Obesity activates a number of signaling pathways that mediate HCC in obese mice. The researchers found that obese mice exhibit elevated levels of IL6 (a powerful activator of the oncogenic transcription factor STAT3), TNF and IL1b, increased phosphorylation of STAT3, ERK, and the mTOR target S6 kinase and its substrate ribosomal protein S6, and an increased number of macrophages and other leukocytes.

IL6 and TNF receptor are required for HCC pathogenesis in mice. The researchers tested the role of IL6 and TNF in HCC development. They found that IL6-deficient and TNFR1A-deficient mice (B6.129S2-Il6tm1Kopf/J, and C57BL/6-Tnfrsf1atm1Imx/J, respectively) are protected from obesity-induced HCC. In these mice, either IL6 or TNF deficiency reduces or prevents the activation of the HCC-mediating signaling pathways mentioned above.

In summary, the researchers concluded that either diet- or genetically induced obesity in mice greatly increases HCC susceptibility (and perhaps other cancers) by triggering an inflammatory response (mediated by both IL6 and TNF) to hepatosteatosis. Their findings may provide molecular targets for preventing or treating obesity-induced HCC in humans.

References

Caldwell SH, Crespo DM, Kang HS, Al-Osaimi AM. 2004. Obesity and hepatocellular carcinoma. Gastroenterology 127:S97-103.

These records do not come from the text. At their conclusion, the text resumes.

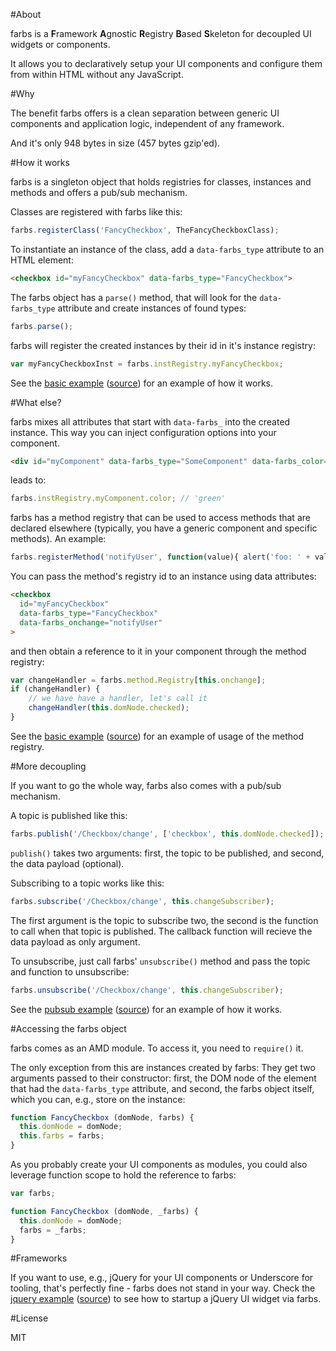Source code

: #About

farbs is a **F**ramework **A**gnostic **R**egistry **B**ased **S**keleton for decoupled UI widgets or components.

It allows you to declaratively setup your UI components and configure them from within HTML without any JavaScript.

#Why

The benefit farbs offers is a clean separation between generic UI components and application logic, independent of any framework.

And it's only 948 bytes in size (457 bytes gzip'ed).

#How it works

farbs is a singleton object that holds registries for classes, instances and methods and offers a pub/sub mechanism.

Classes are registered with farbs like this:

```javascript
farbs.registerClass('FancyCheckbox', TheFancyCheckboxClass);
```

To instantiate an instance of the class, add a `data-farbs_type` attribute to an HTML element:

```html
<checkbox id="myFancyCheckbox" data-farbs_type="FancyCheckbox">
```

The farbs object has a `parse()` method, that will look for the `data-farbs_type` attribute and create instances of found types:

```javascript
farbs.parse();
```

farbs will register the created instances by their id in it's instance registry:

```javascript
var myFancyCheckboxInst = farbs.instRegistry.myFancyCheckbox;
```

See the [basic example](http://jensarps.github.io/farbs/example/basic/) ([source](https://github.com/jensarps/farbs/tree/master/example/basic)) for an example of how it works.

#What else?

farbs mixes all attributes that start with `data-farbs_` into the created instance. This way you can inject configuration options into your component.

```html
<div id="myComponent" data-farbs_type="SomeComponent" data-farbs_color="green">
```

leads to:

```javascript
farbs.instRegistry.myComponent.color; // 'green'
```

farbs has a method registry that can be used to access methods that are declared elsewhere (typically, you have a generic component and specific methods). An example:

```javascript
farbs.registerMethod('notifyUser', function(value){ alert('foo: ' + value); });
```

You can pass the method's registry id to an instance using data attributes:

```html
<checkbox 
  id="myFancyCheckbox" 
  data-farbs_type="FancyCheckbox"
  data-farbs_onchange="notifyUser"
>
```

and then obtain a reference to it in your component through the method registry:

```javascript
var changeHandler = farbs.method.Registry[this.onchange];
if (changeHandler) {
	// we have have a handler, let's call it
	changeHandler(this.domNode.checked);
}
```

See the [basic example](http://jensarps.github.io/farbs/example/basic/) ([source](https://github.com/jensarps/farbs/tree/master/example/basic)) for an example of usage of the method registry.

#More decoupling

If you want to go the whole way, farbs also comes with a pub/sub mechanism.

A topic is published like this:

```javascript
farbs.publish('/Checkbox/change', ['checkbox', this.domNode.checked]);
```

`publish()` takes two arguments: first, the topic to be published, and second, the data payload (optional).

Subscribing to a topic works like this:

```javascript
farbs.subscribe('/Checkbox/change', this.changeSubscriber);
```

The first argument is the topic to subscribe two, the second is the function to call when that topic is published. The callback function will recieve the data payload as only argument.

To unsubscribe, just call farbs' `unsubscribe()` method and pass the topic and function to unsubscribe:

```javascript
farbs.unsubscribe('/Checkbox/change', this.changeSubscriber);
```

See the [pubsub example](http://jensarps.github.io/farbs/example/pubsub/) ([source](https://github.com/jensarps/farbs/tree/master/example/pubsub)) for an example of how it works.

#Accessing the farbs object

farbs comes as an AMD module. To access it, you need to `require()` it. 

The only exception from this are instances created by farbs: They get two arguments passed to their constructor: first, the DOM node of the element that had the `data-farbs_type` attribute, and second, the farbs object itself, which you can, e.g., store on the instance:

```javascript
function FancyCheckbox (domNode, farbs) {
  this.domNode = domNode;
  this.farbs = farbs;
}
```

As you probably create your UI components as modules, you could also leverage function scope to hold the reference to farbs:

```javascript
var farbs;

function FancyCheckbox (domNode, _farbs) {
  this.domNode = domNode;
  farbs = _farbs;
}
```

#Frameworks

If you want to use, e.g., jQuery for your UI components or Underscore for tooling, that's perfectly fine - farbs does not stand in your way. Check the [jquery example](http://jensarps.github.io/farbs/example/jquery/) ([source](https://github.com/jensarps/farbs/tree/master/example/jquery)) to see how to startup a jQuery UI widget via farbs.

#License

MIT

Calle EE, Rodriguez C, Walker-Thurmond K, Thun, MJ. 2003. Overweight, obesity, and mortality from cancer in a prospectively studied cohort of U.S. adults. N Engl J Med 348:1625-38.

Calle EE, Kaaks R. 2004. Overweight, obesity and cancer: epidemiological evidence and proposed mechanisms. Nat Rev Cancer 4:579-91.

El-Serag HB and Rudolph KL. 2007. Hepatocellular carcinoma: epidemiology and molecular carcinogenesis. Gastroenterology 132:2557-76.

Parekh S and Anania FA 2007. Abnormal lipid and glucose metabolism in obesity: implications for nonalcoholic fatty liver disease. Gastroenterology 132:2191-2207.

Park EJ, Lee JH, Yu G-Y, He G, Ali SR, Holzer RG, …sterreicher CH, Takahashi H, Karin M. 2010. Dietary and Genetic Obesity Promote Liver Inflammation and Tumorigenesis by Enhancing IL-6 and TNF Expression Cell 140:197-208.